Point Number 2 : LEARN HOW TO PLAY YOUR FUCKING INSTRUMENT!
I can’t tell you how many times I’ve been to one of these things and seen someone go up to the mic and not have a fucking clue as to what they are doing. Most of the time it’s these girls who think they are cute and can win over a crowd with there looks alone. And this is where these people become hypocritical, IT FUCKING WORKS!!!!!! These fucktarded dudes with their torn up Bob Marley shirts go up to these bratty little twits and say, “Your music is so profound baby, it makes me wanna go out and save Dolphins.” The only thing I can say to that is, unless you get Don Shula outta retirement there is no hope for the Dolphins. (Bing it) And the girls fall all over them because they think they are actually hearing what they have to say, when in all honesty, he just wants to get his dick wet.
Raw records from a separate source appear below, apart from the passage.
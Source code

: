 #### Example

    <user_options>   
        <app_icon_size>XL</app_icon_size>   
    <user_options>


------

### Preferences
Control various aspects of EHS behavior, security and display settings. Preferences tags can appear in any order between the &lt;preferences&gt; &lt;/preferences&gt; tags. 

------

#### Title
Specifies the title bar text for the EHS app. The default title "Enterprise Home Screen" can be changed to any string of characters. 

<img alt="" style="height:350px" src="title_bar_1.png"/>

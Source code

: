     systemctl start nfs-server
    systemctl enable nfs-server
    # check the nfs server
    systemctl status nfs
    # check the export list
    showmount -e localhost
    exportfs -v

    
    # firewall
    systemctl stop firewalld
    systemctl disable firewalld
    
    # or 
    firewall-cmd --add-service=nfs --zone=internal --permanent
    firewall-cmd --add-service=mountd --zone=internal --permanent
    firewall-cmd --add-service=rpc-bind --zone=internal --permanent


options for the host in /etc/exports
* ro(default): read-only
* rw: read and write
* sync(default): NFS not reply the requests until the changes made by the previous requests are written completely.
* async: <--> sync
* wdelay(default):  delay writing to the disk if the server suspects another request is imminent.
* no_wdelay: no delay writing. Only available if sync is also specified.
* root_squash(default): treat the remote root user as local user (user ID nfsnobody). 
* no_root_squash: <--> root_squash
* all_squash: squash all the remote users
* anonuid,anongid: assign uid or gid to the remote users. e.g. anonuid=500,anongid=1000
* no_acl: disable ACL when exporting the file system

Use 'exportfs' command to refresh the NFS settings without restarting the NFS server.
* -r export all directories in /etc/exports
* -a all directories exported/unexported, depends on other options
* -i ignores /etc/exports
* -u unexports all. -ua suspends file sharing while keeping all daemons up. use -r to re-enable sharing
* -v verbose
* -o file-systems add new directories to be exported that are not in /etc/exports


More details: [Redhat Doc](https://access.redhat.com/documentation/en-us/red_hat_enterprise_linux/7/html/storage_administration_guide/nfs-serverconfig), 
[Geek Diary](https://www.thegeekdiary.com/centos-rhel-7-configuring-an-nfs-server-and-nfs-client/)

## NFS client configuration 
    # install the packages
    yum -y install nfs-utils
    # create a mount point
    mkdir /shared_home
The dudes also smell too. What the fuck is that about? Do you think it makes you real? I’ll tell you fucks what, if you can afford guitar strings, you can afford soap. Deal with it.
Point Number 3 : Please, safely remove your head from your ass and take a look around!
This is the most important part so pay attention you lot of leaf eating, tea drinking butt cheeks, IT’S NOT 1967 ANYMORE!!!!!!! We tried to peace and love, it didn’t work. If Imagine by John Lennon didn’t change anything, what in the holy fuck makes you think your stupid song about a shit filled creek is gonna change anything? It’s pointless to think you are making a difference from some coffee house that no one knows about. That’s another thing, they want to change the world with their “music” but they don’t want anyone to know where they hang out? WHAT SENSE DOES THAT MAKE!?!?!?!?! You can’t send a “message” to the people unless they hear it. “Oh, I don’t want the common person to hear this stuff cause they might not understand it.” My dude, no one is hearing it. This is because you feel like having a following will make you a sell out. Only problem is, you need to make money to be a sell out you fucking post hippie shit fuck. And when the fuck did the ukulele become the instrument of choice? All of these pompous knob heads are playing songs on ukulele. Even Eddie Vedder which, don’t get me started on him. That is truly a whole other blog. But, I saw someone doing The Immigrant Song by Led Zeppelin on ukulele. It was fucking horrid. I would rather have my taint ripped out by a chain hooked up to an 18 wheeler and painfully bleed to death while shitting myself on top of all of that then hear that shit again.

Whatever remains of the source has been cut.